El mar vuelve a escupir palabras
indescifrables entre la espuma de olas que siento cada semana como caricias del
pasado. Al bajar por la senda que deja atrás el pequeño cementerio, los
recuerdos se cuelan en mi piel, buscando las puertas del alma para destilar las
lágrimas y convertirlas en elixir de emociones.
Miré durante días al norte, de espaldas a la proa de la ruta que mi
padre puso a mi existencia. Miré deseando encontrar la velita de su barca en el
horizonte.
Cada día, durante un año, me
asomaba a la terraza de la casa de ladrillo y púrpura mirando al Bósforo, mar
de luz de luces, a la espera de la llegada de mi niño, mi joven, mi abrazo
furtivo, su boca que modelaba besos en mi boca como aprendiz de alfarero del
alma. Y una tarde llegó una carta de su abuelo, salpicada por dos lágrimas,
viejas y sabias, que destiñeron la despedida, anunciándome la muerte de Miguel,
engullido por una tormenta en su pequeña barquita, devuelto a la playa por los
delfines que le acompañaron en su ruta.
Han pasado muchos años. Se que no soy dueña de la ingravidez, de la
sensación de explorar el vientre húmedo de la Madre Tierra, inmensa en su
diminuta realidad cósmica. Siempre pienso lo mismo cuando mis pies acarician la
orilla de la playa que rodea la isla en la que vivo. Y sonrío, porque los pasos
en el agua me transforman. Siento paz, el susurro de una sinfonía de
experiencias que solo puedo vivir en el fondo marino de este mar que recoge mi
cuerpo, que lo recorre como manto de espuma, como pinceladas en mi piel, collage
de realidades y emociones. Recuerdo la primera vez que se produjo un hecho
maravilloso, desde la sensación de vacío
que Miguel me dejó con su muerte. El mar
como tumba del amor, avanzando, nadando hasta que la profundidad no me dejara
volver a la superficie. Bracear hasta los seis metros de submundo, abrir
deliberadamente mi boca y, en ese instante, respirar en esa irrealidad
envolvente. Fue como conocí al Gran
Delfín, fue como sentí la vida latiendo en mi alma, saludando de nuevo los
recuerdos que me destilaron el amor como mi forma natural de ver el mundo.
Y desde entonces, cada amanecer
que despide a la luna llena, como hoy, vuelvo al encuentro del Gran Delfín.
Braceo con movimientos amplios, sin necesidad de buscar una dirección entre
corales y bancos de pequeños peces que parecen ajenos a mi presencia, porque se
que él irá a mi encuentro. Mi cuerpo siente la suave textura de su lomo,
acaricio su cabeza y siempre parece sonreír
si no fuera por su mirada cristalina que trasluce un fresco de emociones.

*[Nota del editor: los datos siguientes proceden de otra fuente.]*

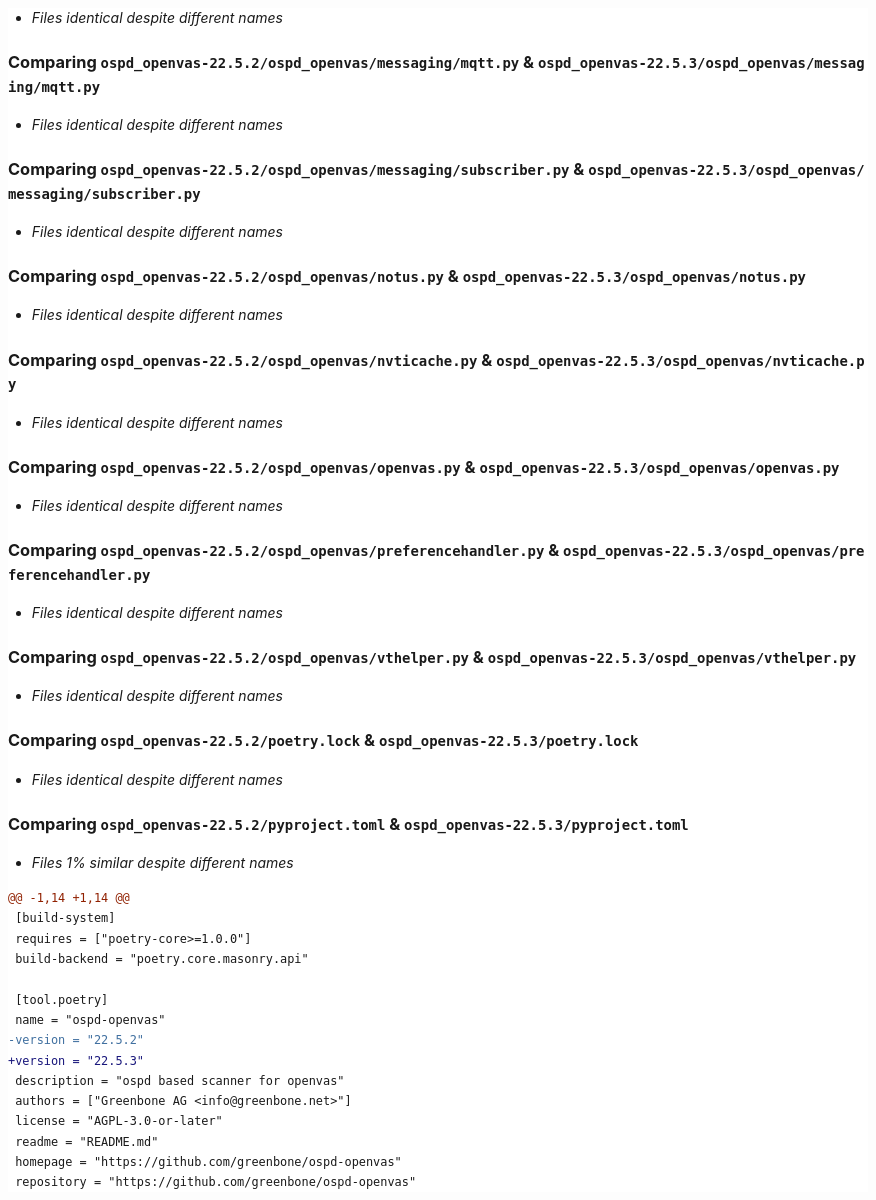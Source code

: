  * *Files identical despite different names*

### Comparing `ospd_openvas-22.5.2/ospd_openvas/messaging/mqtt.py` & `ospd_openvas-22.5.3/ospd_openvas/messaging/mqtt.py`

 * *Files identical despite different names*

### Comparing `ospd_openvas-22.5.2/ospd_openvas/messaging/subscriber.py` & `ospd_openvas-22.5.3/ospd_openvas/messaging/subscriber.py`

 * *Files identical despite different names*

### Comparing `ospd_openvas-22.5.2/ospd_openvas/notus.py` & `ospd_openvas-22.5.3/ospd_openvas/notus.py`

 * *Files identical despite different names*

### Comparing `ospd_openvas-22.5.2/ospd_openvas/nvticache.py` & `ospd_openvas-22.5.3/ospd_openvas/nvticache.py`

 * *Files identical despite different names*

### Comparing `ospd_openvas-22.5.2/ospd_openvas/openvas.py` & `ospd_openvas-22.5.3/ospd_openvas/openvas.py`

 * *Files identical despite different names*

### Comparing `ospd_openvas-22.5.2/ospd_openvas/preferencehandler.py` & `ospd_openvas-22.5.3/ospd_openvas/preferencehandler.py`

 * *Files identical despite different names*

### Comparing `ospd_openvas-22.5.2/ospd_openvas/vthelper.py` & `ospd_openvas-22.5.3/ospd_openvas/vthelper.py`

 * *Files identical despite different names*

### Comparing `ospd_openvas-22.5.2/poetry.lock` & `ospd_openvas-22.5.3/poetry.lock`

 * *Files identical despite different names*

### Comparing `ospd_openvas-22.5.2/pyproject.toml` & `ospd_openvas-22.5.3/pyproject.toml`

 * *Files 1% similar despite different names*

```diff
@@ -1,14 +1,14 @@
 [build-system]
 requires = ["poetry-core>=1.0.0"]
 build-backend = "poetry.core.masonry.api"
 
 [tool.poetry]
 name = "ospd-openvas"
-version = "22.5.2"
+version = "22.5.3"
 description = "ospd based scanner for openvas"
 authors = ["Greenbone AG <info@greenbone.net>"]
 license = "AGPL-3.0-or-later"
 readme = "README.md"
 homepage = "https://github.com/greenbone/ospd-openvas"
 repository = "https://github.com/greenbone/ospd-openvas"
```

Mi desnudez se abraza a su lomo poderoso en una danza de maravillosa empatía en
la que cuerpos y miradas construyen burbujeantes puentes de afecto. Y agarrada
a su aleta dorsal, el viaje por las oquedades coralinas siempre es distinto
aunque el destino sea el mismo. La gruta en la que vuelvo a saludar al resto
del clan en una gran sala abovedada, iluminada por arcadas de arrecifes que
acristalan de verde y azul mi rostro. Mi
cuerpo se transforma ahora sí, ingrávido, acomodado en una roca, sin apenas acariciarla,
recostada para dejar que las corrientes tonifiquen cada poro de mi piel. Y
hablo con los delfines de las vivencias del mundo terrestre. Mentes conectadas
que no necesitan hablar, palabras que fluyen con más rapidez que en el enredado
lengüejear de los seres humanos. Yo les cuento mis preocupaciones sobre los absurdos devenires de los hombres,
sobre su enorme capacidad para aniquilar millones de hectáreas, para contaminar
mares, indicándoles las zonas de mayor riesgo del Planeta Azul. Y ellos me
descubren los tesoros de la empatía, la forma de navegar por los mares, los
mares de mi alma. Y al acabar la velada subacuática, el Gran Delfín me vuelve a
regalar una respuesta escrita en un fino madero, a una pregunta sin resolver en un mundo de locura. Solo
respuestas a preguntas que quizás puedan sanar las heridas de la vida, la
injusticia y el desdén, la codicia con la que el ser humano ansía apoderarse de
un mundo que no es capaz de entender.
Y al recoger la tablilla el
delfín se mueve bajo mi cuerpo hasta acomodarme nuevamente en su lomo en el
viaje de vuelta a la superficie.
En la playa, permanezco durante
un tiempo indeterminado sonriendo al sol, acariciando la arena, casi olvidando
la tablilla. Y un beso me devuelve el recuerdo, la consciencia de mi capacidad
de amar…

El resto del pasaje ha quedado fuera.